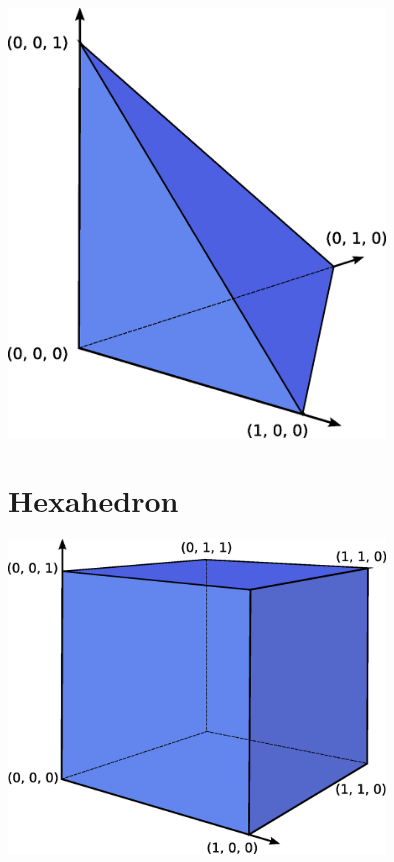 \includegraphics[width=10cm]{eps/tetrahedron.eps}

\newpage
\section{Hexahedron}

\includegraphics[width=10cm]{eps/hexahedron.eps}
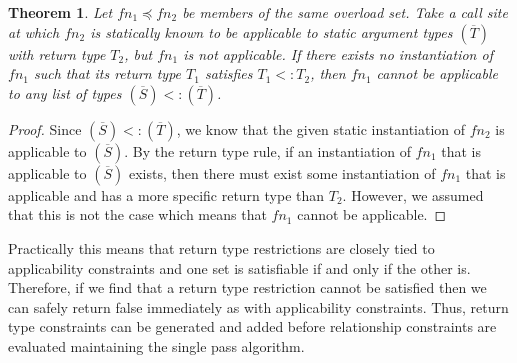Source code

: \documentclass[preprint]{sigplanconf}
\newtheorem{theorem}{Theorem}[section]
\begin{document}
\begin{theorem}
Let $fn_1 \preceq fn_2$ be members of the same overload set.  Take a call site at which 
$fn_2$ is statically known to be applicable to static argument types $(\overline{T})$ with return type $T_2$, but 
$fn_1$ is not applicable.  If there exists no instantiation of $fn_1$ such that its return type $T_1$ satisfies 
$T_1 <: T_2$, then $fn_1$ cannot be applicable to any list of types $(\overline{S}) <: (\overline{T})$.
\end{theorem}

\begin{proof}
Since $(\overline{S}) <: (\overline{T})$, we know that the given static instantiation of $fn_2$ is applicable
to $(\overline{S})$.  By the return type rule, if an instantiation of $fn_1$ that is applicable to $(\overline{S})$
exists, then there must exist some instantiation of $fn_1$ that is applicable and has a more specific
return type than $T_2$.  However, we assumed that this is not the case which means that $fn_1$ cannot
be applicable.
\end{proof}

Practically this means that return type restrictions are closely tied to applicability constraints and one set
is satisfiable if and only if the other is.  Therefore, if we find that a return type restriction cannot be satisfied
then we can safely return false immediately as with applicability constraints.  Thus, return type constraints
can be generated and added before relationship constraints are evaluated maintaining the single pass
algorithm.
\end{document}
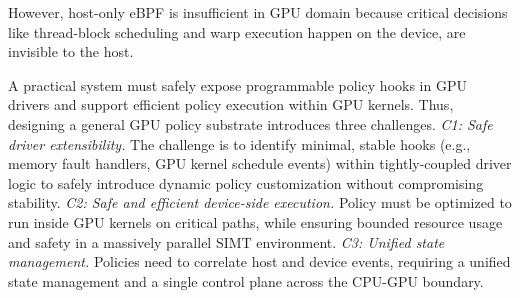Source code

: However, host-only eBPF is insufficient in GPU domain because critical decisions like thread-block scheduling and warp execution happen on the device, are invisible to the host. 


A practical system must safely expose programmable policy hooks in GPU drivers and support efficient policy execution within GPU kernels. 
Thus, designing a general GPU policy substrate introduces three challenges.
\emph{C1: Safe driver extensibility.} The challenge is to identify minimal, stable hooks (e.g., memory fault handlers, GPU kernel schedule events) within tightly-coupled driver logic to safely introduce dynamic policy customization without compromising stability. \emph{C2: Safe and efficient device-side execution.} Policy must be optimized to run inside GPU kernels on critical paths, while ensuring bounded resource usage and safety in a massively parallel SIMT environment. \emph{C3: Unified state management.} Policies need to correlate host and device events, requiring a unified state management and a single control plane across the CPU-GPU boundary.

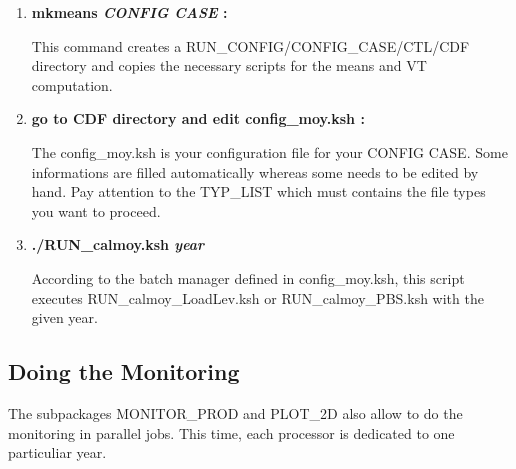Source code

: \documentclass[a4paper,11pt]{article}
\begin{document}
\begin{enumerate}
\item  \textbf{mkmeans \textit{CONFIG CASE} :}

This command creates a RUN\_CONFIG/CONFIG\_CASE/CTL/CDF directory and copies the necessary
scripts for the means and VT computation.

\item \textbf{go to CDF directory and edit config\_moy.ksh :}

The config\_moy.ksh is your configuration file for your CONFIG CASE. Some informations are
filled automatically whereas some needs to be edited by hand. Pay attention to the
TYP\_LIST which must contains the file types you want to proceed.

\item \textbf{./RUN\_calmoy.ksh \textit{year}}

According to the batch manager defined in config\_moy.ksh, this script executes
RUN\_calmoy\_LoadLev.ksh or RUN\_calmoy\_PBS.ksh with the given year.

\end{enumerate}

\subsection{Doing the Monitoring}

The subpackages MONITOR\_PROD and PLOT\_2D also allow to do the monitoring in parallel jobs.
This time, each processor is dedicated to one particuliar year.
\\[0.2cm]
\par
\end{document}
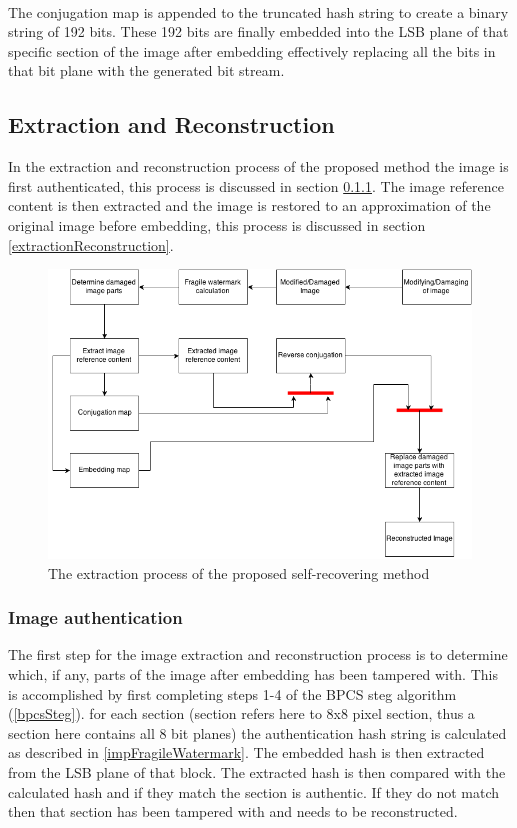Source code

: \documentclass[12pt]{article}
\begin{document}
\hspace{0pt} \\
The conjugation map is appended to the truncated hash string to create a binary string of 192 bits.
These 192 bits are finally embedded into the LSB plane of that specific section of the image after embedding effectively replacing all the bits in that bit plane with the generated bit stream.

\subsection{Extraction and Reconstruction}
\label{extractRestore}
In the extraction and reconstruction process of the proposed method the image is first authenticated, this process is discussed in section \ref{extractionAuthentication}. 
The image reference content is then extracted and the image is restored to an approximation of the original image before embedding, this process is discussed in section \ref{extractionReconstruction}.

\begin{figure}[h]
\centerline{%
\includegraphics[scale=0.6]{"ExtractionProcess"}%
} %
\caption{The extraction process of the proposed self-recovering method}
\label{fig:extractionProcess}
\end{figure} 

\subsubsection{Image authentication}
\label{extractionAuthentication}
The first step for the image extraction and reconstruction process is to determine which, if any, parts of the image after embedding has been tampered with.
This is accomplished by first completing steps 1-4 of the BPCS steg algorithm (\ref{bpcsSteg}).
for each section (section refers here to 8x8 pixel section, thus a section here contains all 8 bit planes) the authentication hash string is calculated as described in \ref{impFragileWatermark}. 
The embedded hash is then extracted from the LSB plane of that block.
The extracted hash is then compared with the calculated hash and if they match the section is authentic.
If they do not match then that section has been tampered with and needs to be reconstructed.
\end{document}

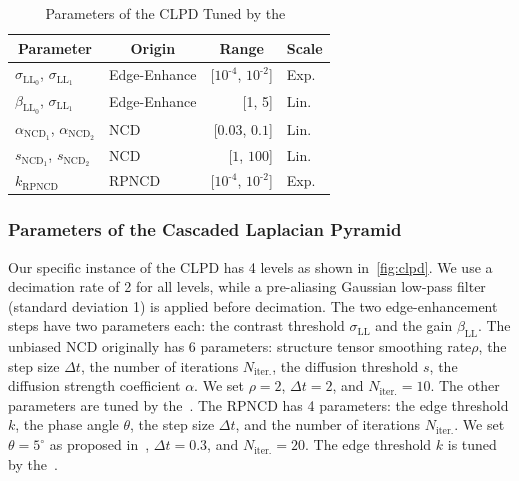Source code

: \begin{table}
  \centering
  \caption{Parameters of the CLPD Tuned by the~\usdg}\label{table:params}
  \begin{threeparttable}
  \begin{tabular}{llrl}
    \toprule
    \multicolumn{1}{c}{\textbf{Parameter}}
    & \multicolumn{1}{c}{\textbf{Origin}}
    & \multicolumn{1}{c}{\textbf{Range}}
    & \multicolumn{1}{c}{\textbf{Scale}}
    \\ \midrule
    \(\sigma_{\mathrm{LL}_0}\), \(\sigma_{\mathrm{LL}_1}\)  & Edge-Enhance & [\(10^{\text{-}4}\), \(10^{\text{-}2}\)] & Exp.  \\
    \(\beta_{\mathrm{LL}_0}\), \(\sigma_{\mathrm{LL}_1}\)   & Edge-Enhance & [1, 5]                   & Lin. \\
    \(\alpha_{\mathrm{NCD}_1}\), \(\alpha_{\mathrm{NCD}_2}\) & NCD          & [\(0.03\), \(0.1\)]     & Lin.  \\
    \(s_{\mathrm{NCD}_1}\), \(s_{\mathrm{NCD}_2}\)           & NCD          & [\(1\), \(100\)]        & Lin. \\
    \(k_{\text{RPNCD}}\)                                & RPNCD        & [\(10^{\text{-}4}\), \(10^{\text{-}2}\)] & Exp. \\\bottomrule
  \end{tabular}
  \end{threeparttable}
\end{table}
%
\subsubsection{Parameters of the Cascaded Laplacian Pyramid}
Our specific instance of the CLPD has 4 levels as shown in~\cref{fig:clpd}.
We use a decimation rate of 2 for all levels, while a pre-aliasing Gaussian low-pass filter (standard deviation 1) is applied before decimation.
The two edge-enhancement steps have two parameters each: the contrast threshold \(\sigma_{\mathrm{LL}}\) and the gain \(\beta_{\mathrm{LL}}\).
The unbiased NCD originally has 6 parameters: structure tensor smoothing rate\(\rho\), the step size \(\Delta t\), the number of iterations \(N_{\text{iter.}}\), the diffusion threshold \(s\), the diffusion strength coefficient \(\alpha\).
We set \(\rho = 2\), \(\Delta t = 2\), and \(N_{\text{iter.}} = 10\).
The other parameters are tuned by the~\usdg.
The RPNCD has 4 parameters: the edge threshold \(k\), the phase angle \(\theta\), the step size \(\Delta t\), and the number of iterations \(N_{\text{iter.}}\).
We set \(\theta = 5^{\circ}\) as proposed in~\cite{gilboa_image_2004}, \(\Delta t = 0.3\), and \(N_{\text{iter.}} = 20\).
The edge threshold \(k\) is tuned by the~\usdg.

...

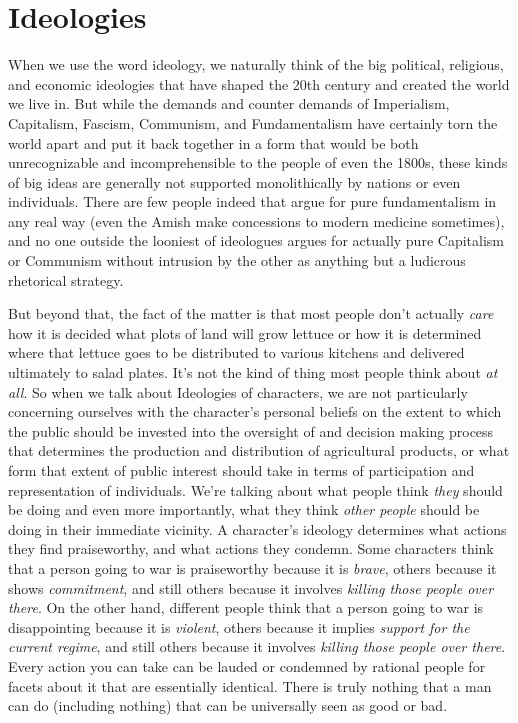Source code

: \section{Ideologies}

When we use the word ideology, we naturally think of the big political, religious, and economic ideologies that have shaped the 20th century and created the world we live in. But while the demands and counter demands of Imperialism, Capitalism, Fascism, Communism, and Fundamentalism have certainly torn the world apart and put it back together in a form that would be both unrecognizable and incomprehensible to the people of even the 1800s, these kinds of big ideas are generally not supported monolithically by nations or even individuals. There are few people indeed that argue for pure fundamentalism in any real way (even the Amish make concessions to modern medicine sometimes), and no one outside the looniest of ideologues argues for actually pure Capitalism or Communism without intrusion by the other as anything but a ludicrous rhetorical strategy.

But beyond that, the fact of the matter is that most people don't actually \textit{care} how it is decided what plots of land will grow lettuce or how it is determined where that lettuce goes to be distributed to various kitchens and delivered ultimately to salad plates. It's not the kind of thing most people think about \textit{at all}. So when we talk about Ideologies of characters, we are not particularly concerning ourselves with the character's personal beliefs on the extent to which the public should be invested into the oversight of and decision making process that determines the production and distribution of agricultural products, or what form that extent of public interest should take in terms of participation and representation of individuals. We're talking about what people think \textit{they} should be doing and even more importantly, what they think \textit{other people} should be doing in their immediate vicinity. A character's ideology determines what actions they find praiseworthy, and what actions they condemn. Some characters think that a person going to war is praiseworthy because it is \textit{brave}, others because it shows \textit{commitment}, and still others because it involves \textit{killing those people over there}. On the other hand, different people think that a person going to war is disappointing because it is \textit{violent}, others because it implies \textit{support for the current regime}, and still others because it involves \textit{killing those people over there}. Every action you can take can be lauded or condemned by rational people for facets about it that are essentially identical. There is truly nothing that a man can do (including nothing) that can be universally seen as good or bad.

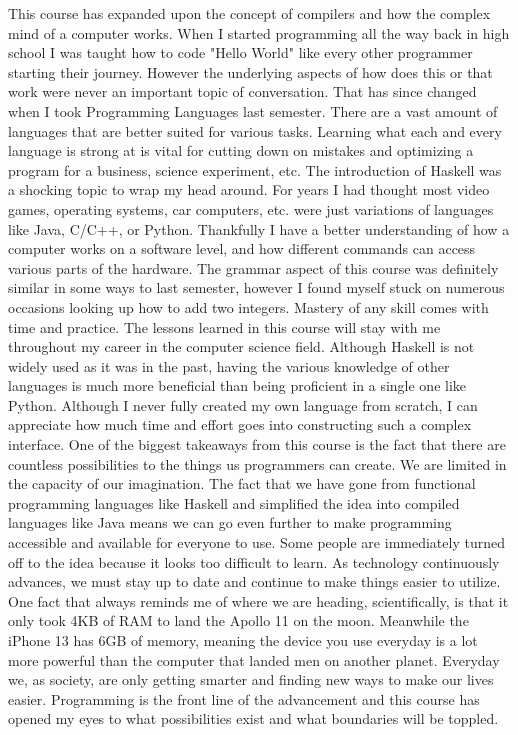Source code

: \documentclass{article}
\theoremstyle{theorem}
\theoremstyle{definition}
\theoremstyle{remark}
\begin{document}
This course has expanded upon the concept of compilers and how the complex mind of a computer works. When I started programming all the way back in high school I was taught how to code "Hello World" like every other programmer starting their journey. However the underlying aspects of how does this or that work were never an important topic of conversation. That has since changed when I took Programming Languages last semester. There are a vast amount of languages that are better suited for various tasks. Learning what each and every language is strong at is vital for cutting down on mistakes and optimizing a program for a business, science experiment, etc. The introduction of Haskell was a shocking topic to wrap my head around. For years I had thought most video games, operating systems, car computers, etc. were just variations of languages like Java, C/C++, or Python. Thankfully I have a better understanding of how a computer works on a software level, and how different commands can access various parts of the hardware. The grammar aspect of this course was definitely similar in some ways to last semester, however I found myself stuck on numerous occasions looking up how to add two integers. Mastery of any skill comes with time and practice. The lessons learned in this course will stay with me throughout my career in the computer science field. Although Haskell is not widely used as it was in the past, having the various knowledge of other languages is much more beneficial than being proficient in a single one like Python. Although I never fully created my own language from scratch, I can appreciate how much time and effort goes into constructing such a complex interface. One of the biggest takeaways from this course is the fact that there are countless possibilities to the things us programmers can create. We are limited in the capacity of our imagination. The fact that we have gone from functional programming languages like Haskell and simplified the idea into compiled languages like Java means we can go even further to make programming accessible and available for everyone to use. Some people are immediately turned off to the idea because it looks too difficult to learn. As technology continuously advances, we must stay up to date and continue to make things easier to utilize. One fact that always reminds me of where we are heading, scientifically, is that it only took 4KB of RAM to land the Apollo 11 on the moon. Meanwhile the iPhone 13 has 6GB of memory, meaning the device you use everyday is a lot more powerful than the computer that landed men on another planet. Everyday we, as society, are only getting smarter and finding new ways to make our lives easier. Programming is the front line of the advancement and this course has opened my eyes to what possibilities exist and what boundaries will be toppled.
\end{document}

### Problem statement
The word "threshold" may appear in several lines of the data; copy every line where it does.

### Exercise output
The two edge-enhancement steps have two parameters each: the contrast threshold \(\sigma_{\mathrm{LL}}\) and the gain \(\beta_{\mathrm{LL}}\).
The unbiased NCD originally has 6 parameters: structure tensor smoothing rate\(\rho\), the step size \(\Delta t\), the number of iterations \(N_{\text{iter.}}\), the diffusion threshold \(s\), the diffusion strength coefficient \(\alpha\).
The RPNCD has 4 parameters: the edge threshold \(k\), the phase angle \(\theta\), the step size \(\Delta t\), and the number of iterations \(N_{\text{iter.}}\).
The edge threshold \(k\) is tuned by the~\usdg.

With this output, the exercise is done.